Elle m’embrassa sur la joue et je la suivis dans un couloir obscur, troublé comme je l’avais rarement été. Je m’attendais à tout autre chose qu’à cet appartement aux meubles lourds et chargés de bibelots. Anna  m’abandonna à la porte du salon pour aller se pelotonner dans un fauteuil de cuir vert. Trois personnages à la posture désinvolte se tenaient au centre de la pièce dans un anneau de fumée. Je reconnus  Gasquet, un étudiant de seconde année. Le troisième larron était  un gars d’une trentaine d’année habillé comme  un  représentant de commerce. Gasquet était  un sale type et le représentant de commerce ne m’inspirait pas beaucoup plus. Heureusement le grand Jeff était là. Il fit les présentations et m’accorda une grande tape dans le dos tandis que les deux autres me serrèrent la main avec dédain.
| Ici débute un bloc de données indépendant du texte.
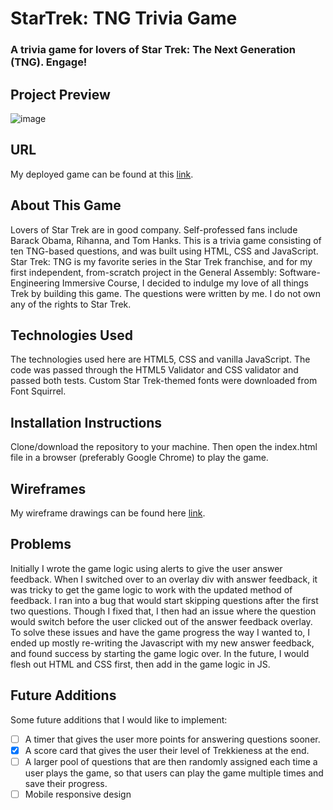 # StarTrek: TNG Trivia Game

### A trivia game for lovers of Star Trek: The Next Generation (TNG). Engage!

## Project Preview

![image](/assets/assets/images/Project1_ScreenShot.png)

## URL

My deployed game can be found at this [link](https://esin87.github.io/star-trek-tng-trivia-game/).

## About This Game

Lovers of Star Trek are in good company. Self-professed fans include Barack Obama, Rihanna, and Tom Hanks. This is a trivia game consisting of ten TNG-based questions, and was built using HTML, CSS and JavaScript. Star Trek: TNG is my favorite series in the Star Trek franchise, and for my first independent, from-scratch project in the General Assembly: Software-Engineering Immersive Course, I decided to indulge my love of all things Trek by building this game. The questions were written by me. I do not own any of the rights to Star Trek.

## Technologies Used

The technologies used here are HTML5, CSS and vanilla JavaScript. The code was passed through the HTML5 Validator and CSS validator and passed both tests. Custom Star Trek-themed fonts were downloaded from Font Squirrel.

## Installation Instructions

Clone/download the repository to your machine. Then open the index.html file in a browser (preferably Google Chrome) to play the game.

## Wireframes

My wireframe drawings can be found here [link](assets/wireframes.pdf).

## Problems

Initially I wrote the game logic using alerts to give the user answer feedback. When I switched over to an overlay div with answer feedback, it was tricky to get the game logic to work with the updated method of feedback. I ran into a bug that would start skipping questions after the first two questions. Though I fixed that, I then had an issue where the question would switch before the user clicked out of the answer feedback overlay. To solve these issues and have the game progress the way I wanted to, I ended up mostly re-writing the Javascript with my new answer feedback, and found success by starting the game logic over. In the future, I would flesh out HTML and CSS first, then add in the game logic in JS.

## Future Additions

Some future additions that I would like to implement:

- [ ] A timer that gives the user more points for answering questions sooner.
- [x] A score card that gives the user their level of Trekkieness at the end.
- [ ] A larger pool of questions that are then randomly assigned each time a user plays the game, so that users can play the game multiple times and save their progress.
- [ ] Mobile responsive design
Nous nous assîmes.  Un lampadaire éclairait la pièce en oblique. Jeff  alluma la lampe à abat-jour  posée dans un angle de la table. Les jeux de cartes et les piles de jetons attendaient au milieu du rectangle de feutre vert.  Jeff sortit une cigarette. Ce devait être un signal car Gasquet s’empara aussitôt d’un jeu. Il battit  les cartes et les distribua avec une dextérité de mauvais augure. Il était dix heures moins le quart et j’avais les mains poisseuses.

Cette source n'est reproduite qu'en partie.